### WHAT THE TASK REQUIRES
Your task is to repeat the entries exactly from their first line through the line with "3. Create a", and to stop there.

··· DATA RECORDS

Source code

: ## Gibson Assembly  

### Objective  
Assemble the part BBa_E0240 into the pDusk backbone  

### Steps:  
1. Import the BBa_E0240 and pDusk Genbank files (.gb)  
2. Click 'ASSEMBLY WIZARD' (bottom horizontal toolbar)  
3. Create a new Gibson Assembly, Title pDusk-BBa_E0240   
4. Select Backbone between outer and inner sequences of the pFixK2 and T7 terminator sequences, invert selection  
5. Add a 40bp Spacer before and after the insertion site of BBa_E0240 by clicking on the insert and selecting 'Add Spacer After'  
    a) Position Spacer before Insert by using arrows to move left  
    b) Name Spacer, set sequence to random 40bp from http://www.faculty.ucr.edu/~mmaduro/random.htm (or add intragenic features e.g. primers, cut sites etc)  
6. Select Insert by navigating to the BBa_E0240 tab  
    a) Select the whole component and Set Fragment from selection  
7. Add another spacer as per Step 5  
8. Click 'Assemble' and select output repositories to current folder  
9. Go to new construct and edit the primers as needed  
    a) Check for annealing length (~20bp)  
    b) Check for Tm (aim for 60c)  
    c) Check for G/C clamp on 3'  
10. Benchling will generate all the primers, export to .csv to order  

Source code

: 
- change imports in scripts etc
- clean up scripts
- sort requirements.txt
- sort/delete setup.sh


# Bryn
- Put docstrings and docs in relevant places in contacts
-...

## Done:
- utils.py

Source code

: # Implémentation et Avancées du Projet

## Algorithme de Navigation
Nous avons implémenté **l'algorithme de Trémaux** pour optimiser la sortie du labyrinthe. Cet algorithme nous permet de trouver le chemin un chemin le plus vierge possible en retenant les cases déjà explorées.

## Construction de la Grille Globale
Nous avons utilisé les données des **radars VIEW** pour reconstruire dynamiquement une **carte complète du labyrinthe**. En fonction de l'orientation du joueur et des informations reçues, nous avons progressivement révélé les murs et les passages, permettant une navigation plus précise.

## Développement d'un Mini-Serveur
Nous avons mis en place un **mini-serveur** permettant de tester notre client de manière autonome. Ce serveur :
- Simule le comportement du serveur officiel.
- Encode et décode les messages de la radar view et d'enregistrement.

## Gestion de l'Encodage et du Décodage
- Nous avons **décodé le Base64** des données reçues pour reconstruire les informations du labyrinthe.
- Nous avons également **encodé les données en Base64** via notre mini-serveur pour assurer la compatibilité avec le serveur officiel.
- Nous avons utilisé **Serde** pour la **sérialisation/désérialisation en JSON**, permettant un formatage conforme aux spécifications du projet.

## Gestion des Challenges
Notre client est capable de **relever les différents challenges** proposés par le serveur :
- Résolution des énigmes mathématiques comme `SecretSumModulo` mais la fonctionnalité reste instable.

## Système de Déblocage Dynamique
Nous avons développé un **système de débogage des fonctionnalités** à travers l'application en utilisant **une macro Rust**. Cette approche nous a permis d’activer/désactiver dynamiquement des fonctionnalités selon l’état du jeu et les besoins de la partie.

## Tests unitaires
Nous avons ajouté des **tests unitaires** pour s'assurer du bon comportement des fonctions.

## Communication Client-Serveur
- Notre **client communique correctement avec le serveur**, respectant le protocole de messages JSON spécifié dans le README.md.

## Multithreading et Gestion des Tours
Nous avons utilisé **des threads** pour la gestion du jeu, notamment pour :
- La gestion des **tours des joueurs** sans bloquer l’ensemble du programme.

······

### ANSWER SPACE
Source code

: ## Gibson Assembly  

### Objective  
Assemble the part BBa_E0240 into the pDusk backbone  

### Steps:  
1. Import the BBa_E0240 and pDusk Genbank files (.gb)  
2. Click 'ASSEMBLY WIZARD' (bottom horizontal toolbar)  
3. Create a new Gibson Assembly, Title pDusk-BBa_E0240   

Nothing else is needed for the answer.